**Assigned task**:
What lines in the records below contain the string "projects"? Copy every one.

**Source material**:
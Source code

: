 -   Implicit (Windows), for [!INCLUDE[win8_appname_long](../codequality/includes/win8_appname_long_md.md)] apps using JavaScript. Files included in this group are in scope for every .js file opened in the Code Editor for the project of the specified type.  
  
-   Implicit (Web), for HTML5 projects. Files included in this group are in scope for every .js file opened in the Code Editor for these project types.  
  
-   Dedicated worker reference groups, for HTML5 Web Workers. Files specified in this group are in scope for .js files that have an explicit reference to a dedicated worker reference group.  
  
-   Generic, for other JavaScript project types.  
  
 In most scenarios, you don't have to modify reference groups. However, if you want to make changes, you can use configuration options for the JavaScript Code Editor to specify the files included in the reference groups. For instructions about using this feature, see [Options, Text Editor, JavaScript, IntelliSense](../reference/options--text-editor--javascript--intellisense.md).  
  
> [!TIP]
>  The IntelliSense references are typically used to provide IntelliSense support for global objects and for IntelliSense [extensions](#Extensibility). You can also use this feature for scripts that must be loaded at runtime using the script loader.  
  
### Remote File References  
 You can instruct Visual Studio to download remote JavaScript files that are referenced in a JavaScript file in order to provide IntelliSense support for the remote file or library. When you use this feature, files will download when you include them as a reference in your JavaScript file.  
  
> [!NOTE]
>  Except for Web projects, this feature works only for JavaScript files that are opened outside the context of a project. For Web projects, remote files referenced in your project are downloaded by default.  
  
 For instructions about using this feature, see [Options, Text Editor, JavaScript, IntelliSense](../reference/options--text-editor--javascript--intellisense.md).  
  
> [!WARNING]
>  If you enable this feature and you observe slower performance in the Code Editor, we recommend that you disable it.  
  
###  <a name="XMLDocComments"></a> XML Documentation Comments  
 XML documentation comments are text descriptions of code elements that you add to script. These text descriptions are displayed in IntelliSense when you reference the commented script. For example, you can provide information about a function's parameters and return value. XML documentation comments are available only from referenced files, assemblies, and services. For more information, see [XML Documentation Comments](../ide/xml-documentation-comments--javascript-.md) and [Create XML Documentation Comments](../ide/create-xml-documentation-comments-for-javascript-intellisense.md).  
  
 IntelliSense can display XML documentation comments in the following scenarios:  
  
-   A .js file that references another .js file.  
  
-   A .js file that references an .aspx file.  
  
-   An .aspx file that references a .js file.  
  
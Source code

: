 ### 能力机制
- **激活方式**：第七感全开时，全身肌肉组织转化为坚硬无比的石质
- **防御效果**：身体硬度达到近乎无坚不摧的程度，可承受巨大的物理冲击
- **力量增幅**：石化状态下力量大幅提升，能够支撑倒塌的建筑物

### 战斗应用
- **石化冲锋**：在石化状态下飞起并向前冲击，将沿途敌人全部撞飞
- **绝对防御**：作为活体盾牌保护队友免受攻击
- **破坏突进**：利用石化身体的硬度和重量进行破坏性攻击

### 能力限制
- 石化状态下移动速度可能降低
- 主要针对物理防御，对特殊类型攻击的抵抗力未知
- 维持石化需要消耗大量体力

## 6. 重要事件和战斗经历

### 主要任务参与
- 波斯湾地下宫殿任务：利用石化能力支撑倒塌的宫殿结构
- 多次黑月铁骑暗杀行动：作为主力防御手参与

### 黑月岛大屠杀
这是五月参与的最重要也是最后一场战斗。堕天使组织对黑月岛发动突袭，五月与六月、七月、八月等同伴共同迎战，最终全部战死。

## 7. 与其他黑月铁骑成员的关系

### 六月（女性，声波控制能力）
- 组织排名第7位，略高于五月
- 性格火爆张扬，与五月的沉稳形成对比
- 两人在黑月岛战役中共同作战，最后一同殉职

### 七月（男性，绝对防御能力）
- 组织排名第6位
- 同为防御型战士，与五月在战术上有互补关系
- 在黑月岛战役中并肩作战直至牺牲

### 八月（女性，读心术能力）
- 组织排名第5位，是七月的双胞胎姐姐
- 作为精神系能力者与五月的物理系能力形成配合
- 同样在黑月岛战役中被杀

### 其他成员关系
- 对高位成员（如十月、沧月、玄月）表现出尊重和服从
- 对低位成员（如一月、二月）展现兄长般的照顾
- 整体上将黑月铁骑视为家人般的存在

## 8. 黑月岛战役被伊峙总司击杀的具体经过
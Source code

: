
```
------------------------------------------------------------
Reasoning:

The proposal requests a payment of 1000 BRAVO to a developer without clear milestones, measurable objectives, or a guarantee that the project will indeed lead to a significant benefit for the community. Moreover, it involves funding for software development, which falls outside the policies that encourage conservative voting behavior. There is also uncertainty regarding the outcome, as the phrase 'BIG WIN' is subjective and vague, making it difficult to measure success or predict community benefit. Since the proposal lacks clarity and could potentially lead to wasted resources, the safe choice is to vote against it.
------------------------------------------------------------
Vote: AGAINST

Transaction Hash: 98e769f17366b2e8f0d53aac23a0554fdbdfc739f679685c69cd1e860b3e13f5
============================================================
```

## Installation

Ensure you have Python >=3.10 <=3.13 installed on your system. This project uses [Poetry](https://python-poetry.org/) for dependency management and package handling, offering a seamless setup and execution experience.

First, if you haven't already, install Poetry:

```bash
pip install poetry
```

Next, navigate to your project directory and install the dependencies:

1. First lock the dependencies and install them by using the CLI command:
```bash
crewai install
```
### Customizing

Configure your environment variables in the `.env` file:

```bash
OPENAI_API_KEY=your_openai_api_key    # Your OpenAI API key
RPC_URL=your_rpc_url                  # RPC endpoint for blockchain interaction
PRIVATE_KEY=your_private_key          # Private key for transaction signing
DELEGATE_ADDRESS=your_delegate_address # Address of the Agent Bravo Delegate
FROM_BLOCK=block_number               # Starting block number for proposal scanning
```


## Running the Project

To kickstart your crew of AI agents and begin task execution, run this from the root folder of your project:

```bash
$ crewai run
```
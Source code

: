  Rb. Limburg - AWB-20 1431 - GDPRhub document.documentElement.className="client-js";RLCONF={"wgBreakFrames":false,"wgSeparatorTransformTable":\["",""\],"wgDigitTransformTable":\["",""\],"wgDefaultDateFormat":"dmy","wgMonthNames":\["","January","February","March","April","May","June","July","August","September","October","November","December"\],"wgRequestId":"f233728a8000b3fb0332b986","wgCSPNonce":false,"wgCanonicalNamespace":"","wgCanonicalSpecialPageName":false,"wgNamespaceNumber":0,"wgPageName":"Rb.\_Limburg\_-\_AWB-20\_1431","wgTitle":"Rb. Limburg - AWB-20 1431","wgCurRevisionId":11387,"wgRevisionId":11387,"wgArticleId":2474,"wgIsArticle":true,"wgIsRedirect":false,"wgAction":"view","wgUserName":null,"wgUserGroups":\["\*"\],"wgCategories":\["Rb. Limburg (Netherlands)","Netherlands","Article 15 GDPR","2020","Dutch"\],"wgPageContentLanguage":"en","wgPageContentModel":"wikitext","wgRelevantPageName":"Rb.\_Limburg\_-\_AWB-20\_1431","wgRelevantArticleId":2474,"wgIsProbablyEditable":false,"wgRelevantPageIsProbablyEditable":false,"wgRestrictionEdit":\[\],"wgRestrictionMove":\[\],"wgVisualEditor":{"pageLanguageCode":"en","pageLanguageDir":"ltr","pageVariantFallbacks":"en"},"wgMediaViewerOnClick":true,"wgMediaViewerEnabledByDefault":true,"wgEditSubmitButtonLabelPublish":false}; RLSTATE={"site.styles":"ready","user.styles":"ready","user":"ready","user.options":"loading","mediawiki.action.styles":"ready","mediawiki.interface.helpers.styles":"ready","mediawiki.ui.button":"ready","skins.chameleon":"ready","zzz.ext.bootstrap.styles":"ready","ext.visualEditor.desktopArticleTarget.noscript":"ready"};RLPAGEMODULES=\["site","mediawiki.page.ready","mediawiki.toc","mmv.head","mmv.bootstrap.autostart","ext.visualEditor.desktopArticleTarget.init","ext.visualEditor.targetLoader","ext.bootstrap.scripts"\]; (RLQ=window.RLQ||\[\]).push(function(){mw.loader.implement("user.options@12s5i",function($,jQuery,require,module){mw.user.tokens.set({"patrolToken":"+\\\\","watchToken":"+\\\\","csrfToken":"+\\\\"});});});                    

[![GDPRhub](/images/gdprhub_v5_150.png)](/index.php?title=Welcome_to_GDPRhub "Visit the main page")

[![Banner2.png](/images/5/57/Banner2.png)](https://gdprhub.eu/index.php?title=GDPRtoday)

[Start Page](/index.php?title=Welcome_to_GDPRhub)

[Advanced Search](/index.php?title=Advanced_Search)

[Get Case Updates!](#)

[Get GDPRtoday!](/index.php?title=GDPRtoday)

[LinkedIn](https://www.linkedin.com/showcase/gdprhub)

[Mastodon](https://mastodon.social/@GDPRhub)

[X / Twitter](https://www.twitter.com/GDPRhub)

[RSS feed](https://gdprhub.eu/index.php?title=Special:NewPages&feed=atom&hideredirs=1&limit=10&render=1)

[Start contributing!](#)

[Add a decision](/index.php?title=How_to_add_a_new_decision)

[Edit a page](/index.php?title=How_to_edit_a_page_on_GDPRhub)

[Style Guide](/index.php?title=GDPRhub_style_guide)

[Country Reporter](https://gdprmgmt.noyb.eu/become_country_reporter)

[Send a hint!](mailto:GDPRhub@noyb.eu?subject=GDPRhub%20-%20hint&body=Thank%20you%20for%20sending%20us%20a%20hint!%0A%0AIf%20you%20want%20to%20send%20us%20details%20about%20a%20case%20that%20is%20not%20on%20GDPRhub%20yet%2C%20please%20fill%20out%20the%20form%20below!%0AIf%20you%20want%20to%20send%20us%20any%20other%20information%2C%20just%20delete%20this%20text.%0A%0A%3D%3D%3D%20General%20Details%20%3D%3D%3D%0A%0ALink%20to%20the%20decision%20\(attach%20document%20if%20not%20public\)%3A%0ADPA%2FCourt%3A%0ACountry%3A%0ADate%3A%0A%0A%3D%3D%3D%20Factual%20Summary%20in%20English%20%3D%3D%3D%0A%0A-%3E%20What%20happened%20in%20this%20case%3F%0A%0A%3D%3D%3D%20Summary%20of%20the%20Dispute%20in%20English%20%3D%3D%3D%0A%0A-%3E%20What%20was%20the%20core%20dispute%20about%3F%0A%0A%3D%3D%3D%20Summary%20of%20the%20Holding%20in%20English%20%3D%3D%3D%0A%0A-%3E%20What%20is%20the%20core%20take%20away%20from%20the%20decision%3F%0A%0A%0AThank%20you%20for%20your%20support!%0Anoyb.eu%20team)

**Written reply**:
-   Implicit (Web), for HTML5 projects. Files included in this group are in scope for every .js file opened in the Code Editor for these project types.  
>  Except for Web projects, this feature works only for JavaScript files that are opened outside the context of a project. For Web projects, remote files referenced in your project are downloaded by default.  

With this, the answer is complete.